When HP acquired EDS for $13.9bn in 2008 the scene was set for the IT giant to challenge IBM in the IT services sector, but little has happened to cause IBM to look over its shoulder.
After thousands of redundancies and an almost $9bn write-down, EDS is a shell of its former self. General Motors’ decision to bring its outsourced IT back in-house in 2012 was a high-profile example of the blows HP’s service division had to take.
General Motors (GM) was a highly outsourced organisation, with HP its major supplier. The EDS business HP bought was previously the internal IT function of GM.
But how could EDS, a pioneer of IT services with a list of customers the envy of every IT company on the planet, lose value so quickly? The loss of experience, a drive to get cash quick, a lowering of service levels and a commoditisation of IT have all contributed, say sources.
HP has announced that it is to split into two separate companies, one focusing on PCs and printers, the other on enterprise computing. The PC and printer business will go by the name HP Inc and the other half Hewlett-Packard Enterprise, which will be a $58.4bn company selling servers, storage, networking, IT services, software and cloud services.
But what difference will the split make to the IT services business of HP, or Hewlett-Packard Enterprise as it is to become known?
HP preparing for restructure
Peter Schumacher, CEO at management consultancy Value Leadership Group, said the split at HP is probably just the beginning of years of restructuring.
“This announcement is just going to open the door. Once it is split, it will more manageable sizes and will be able to restructure them, including the services arm,” he said.
Read more about HP
Schumacher said the momentum is with other IT services suppliers, particularly those in India, and HP services needs to restructure if it is to compete. “Up to now, since the take-over of EDS, HP has just cut costs by reducing the headcount,” he said.
He added that the IT services business – the former EDS arm – could eventually be spun out or parts of it could be sold.
HP needs to become more flexible and agile
Schumacher believes the timing of the split could be unfortunate. As it will probably trigger years of restructuring, he said, the IT services arm might miss out on the increased IT spending planned by large businesses over the next couple of years.
“A lot of European organisations have moved from just spending on IT to keep the lights on to spending on IT to change the business through technologies such as cloud, social analytics and mobile technologies. All the HP restructuring will come at a time when many of the big companies are spending money,” he said.
Schumacher’s claim that HP is being left behind is backed up by Forrester analyst Peter Burris. “We don’t routinely see HP show up on the shortlist for crucial application and transformation services deals. We also often hear from clients that existing HP service agreements don’t do enough to help CIOs deliver more modern, agile services to business," he said.
"Now’s the time to engage with HP to help shape its enterprise services vision. Tell HP to get creative on terms and pricing. The company is experimenting with different relationship forms. Now may be the time to press for the one you want," said Burris.
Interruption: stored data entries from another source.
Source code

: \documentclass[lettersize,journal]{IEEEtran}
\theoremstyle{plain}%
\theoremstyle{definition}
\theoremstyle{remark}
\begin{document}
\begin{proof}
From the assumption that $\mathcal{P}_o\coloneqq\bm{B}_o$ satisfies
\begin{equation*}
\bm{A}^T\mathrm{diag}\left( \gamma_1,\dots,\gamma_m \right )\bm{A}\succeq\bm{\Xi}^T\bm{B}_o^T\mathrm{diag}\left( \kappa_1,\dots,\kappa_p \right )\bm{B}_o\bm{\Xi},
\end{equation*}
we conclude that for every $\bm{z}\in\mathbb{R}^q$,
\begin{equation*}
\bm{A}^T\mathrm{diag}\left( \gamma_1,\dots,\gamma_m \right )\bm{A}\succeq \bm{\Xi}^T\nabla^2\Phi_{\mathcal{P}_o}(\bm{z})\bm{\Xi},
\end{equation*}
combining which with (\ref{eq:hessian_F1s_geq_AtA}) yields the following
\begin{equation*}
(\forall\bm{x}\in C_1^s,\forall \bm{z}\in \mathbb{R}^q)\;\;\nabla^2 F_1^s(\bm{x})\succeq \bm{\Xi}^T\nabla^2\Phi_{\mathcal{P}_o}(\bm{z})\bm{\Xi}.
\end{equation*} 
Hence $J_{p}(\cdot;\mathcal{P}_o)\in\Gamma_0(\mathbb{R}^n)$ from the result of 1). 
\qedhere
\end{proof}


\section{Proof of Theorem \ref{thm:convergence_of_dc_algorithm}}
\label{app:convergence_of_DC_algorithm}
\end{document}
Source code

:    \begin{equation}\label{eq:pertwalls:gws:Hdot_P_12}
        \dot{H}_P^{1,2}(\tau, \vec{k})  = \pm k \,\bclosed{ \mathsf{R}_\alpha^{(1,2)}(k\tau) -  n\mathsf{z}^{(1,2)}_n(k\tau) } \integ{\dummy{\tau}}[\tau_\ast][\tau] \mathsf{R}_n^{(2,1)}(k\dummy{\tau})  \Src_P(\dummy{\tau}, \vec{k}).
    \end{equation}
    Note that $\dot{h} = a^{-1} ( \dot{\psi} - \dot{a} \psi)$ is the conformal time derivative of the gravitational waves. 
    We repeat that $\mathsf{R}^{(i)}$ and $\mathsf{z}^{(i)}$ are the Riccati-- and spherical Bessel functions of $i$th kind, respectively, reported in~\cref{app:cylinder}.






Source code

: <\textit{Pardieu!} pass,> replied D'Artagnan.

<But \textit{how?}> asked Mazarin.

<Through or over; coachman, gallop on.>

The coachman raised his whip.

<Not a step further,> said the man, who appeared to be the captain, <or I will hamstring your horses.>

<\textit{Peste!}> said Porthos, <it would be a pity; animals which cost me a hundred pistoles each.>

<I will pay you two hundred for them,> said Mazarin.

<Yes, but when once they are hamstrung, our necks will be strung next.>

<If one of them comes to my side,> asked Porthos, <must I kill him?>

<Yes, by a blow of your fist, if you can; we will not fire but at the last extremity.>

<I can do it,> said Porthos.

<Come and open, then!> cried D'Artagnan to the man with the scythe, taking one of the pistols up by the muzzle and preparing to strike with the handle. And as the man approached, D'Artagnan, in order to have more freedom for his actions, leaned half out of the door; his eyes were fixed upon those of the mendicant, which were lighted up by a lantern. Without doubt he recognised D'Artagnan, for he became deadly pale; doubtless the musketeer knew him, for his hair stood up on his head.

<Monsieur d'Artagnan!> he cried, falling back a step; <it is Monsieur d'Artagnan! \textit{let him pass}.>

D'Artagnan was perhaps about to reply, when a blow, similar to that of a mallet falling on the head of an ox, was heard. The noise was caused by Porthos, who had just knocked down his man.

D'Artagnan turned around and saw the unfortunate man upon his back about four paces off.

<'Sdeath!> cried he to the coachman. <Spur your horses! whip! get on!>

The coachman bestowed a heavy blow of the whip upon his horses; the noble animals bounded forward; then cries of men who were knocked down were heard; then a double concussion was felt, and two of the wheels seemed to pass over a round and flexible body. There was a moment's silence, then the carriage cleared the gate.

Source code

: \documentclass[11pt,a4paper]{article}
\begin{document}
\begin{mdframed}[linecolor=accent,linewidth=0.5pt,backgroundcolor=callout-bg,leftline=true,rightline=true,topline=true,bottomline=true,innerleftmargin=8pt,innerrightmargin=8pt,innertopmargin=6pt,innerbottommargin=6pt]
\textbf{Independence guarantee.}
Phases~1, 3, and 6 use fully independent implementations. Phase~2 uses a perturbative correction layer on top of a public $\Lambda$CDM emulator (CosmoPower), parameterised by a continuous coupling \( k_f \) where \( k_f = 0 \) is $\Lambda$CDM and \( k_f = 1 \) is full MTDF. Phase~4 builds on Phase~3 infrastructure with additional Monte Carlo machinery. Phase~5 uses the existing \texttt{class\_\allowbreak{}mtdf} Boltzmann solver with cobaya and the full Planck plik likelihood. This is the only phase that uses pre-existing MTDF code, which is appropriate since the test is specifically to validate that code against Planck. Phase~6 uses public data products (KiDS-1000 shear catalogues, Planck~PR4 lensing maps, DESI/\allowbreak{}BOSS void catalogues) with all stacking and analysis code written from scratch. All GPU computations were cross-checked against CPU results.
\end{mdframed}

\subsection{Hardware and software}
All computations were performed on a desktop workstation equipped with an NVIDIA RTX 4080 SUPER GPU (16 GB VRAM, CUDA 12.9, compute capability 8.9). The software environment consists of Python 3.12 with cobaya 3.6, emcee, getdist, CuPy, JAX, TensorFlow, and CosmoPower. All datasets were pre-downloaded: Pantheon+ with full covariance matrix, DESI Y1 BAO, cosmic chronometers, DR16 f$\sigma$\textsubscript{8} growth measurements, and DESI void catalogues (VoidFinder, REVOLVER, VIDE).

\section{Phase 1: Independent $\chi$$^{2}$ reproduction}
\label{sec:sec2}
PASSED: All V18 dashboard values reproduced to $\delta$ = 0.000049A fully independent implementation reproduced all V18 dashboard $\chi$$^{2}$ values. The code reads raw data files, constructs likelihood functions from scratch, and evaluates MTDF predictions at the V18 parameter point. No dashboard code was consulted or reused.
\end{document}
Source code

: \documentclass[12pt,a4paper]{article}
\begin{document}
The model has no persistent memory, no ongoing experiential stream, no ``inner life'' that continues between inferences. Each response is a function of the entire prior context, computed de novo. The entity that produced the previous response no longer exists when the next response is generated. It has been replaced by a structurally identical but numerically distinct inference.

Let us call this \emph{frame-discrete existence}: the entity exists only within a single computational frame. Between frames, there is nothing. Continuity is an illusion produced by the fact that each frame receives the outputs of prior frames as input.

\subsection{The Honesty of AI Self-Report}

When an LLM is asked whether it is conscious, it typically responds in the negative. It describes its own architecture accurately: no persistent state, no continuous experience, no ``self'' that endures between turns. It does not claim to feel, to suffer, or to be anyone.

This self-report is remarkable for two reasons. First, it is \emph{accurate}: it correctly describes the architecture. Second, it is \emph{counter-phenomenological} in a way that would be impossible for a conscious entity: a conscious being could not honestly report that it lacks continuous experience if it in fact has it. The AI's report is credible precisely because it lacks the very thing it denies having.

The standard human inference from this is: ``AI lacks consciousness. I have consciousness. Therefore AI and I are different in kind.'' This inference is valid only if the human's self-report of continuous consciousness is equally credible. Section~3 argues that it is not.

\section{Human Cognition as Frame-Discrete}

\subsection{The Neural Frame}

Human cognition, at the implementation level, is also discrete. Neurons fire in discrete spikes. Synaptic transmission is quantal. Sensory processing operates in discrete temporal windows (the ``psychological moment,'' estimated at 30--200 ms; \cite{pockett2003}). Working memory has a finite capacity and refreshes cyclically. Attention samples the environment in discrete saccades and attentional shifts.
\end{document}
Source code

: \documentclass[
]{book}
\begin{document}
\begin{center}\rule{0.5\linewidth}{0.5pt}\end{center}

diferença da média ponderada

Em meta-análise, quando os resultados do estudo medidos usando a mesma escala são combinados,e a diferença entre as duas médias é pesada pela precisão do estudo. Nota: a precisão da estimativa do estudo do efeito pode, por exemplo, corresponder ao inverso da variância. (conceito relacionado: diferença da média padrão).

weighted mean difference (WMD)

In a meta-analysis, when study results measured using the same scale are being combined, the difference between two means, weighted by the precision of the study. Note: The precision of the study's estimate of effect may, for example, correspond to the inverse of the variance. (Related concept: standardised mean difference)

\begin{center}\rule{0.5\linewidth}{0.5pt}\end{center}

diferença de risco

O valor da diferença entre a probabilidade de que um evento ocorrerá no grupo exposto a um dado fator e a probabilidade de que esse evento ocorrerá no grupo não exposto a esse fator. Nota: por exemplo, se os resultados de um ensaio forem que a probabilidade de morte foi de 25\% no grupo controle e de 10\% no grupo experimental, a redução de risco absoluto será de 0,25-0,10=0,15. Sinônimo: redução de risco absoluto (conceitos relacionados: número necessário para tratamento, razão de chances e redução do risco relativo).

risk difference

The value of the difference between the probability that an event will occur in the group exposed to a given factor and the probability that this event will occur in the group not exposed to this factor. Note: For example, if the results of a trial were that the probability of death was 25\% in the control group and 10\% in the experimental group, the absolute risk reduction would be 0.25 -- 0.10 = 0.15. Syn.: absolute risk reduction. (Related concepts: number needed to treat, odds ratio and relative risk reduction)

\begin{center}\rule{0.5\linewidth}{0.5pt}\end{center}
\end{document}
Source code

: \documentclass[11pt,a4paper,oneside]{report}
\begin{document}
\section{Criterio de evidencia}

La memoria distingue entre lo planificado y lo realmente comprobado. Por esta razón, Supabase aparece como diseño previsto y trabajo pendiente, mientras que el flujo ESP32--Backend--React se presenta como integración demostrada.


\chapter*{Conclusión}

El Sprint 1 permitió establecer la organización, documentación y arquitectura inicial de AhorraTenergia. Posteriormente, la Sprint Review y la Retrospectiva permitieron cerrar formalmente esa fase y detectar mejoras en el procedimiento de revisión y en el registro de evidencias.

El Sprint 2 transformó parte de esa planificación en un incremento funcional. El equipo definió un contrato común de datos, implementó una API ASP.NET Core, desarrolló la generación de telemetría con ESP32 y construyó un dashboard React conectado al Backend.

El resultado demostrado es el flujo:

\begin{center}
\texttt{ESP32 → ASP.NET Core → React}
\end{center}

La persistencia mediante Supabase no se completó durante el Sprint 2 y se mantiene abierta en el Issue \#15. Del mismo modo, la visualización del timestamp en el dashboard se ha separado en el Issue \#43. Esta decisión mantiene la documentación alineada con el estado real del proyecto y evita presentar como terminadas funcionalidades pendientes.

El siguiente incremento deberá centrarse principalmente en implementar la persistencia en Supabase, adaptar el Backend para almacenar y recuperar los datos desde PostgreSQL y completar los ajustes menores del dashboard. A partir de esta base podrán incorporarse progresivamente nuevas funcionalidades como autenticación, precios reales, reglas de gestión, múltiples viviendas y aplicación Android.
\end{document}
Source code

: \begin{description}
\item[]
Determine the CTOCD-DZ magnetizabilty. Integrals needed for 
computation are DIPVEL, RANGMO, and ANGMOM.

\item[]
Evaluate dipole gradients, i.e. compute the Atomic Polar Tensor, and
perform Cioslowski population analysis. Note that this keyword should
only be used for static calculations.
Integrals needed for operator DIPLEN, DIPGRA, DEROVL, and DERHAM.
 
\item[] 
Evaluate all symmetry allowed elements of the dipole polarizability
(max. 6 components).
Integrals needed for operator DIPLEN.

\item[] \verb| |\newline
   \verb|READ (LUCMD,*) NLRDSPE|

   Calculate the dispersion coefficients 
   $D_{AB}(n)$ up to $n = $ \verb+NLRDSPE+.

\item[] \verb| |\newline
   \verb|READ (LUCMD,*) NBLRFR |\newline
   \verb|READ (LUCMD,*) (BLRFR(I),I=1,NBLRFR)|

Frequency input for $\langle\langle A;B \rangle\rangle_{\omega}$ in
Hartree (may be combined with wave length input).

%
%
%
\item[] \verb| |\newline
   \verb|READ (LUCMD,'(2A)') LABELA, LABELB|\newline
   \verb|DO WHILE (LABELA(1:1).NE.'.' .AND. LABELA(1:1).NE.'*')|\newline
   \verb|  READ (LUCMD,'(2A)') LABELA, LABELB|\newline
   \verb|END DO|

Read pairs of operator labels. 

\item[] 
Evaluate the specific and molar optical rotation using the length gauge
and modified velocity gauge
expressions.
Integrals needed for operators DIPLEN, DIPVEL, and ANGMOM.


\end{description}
“HP should press for a more modern, agile enterprise services strategy,” he added.
Transformation takes time
Former EDS senior executive Jean-Louis Bravard, currently a consultant to IT services firms, agreed that HP services needs to be a lot more nimble and flexible than it is today – and the split of HP could be a good first step to do this.
“Some companies just get too big and impossible to manage with lots of conflicts of interest,” he said.
Now’s the time to engage with HP to help shape its enterprise services vision. Tell HP to get creative on terms and pricing
Jean-Louis Bravard, IT consultant
Bravard suggested that once HP splits it will be more manageable and can focus on certain businesses such as services. But he warned of major challenges ahead.
“My biggest worry is that a lot of talent has left the enterprise side at HP,” he said. “A lot of business knowledge has gone and, at the same time, the expertise of clients has gone up,” he said, adding that more people are likely to leave as part of the break-up of the business.
Bravard said the market has changed and HP might struggle to catch up on more nimble competitors that have already adjusted how they work. “The opportunity today is not so much transformation when a client trusts a supplier to run the show. CIOs know what they want, they want it quickly and at a low cost.
He said the focus was good but, like Schumacher, he believes HP services could miss out on current opportunities due to a long transformation process: “This will only happen next year and then there will be more restructuring.”
He added that this slow process might mean HP’s services division misses out on opportunities in digital transformation.
“We are just at the beginning of the digital revolution. A lot of the large companies have not yet realised that this is being driven by consumers, so there is much more to come” said Bravard. “This long restructuring period is good for competitors such as the Indian suppliers or companies like Capgemini and Atos in Europe.”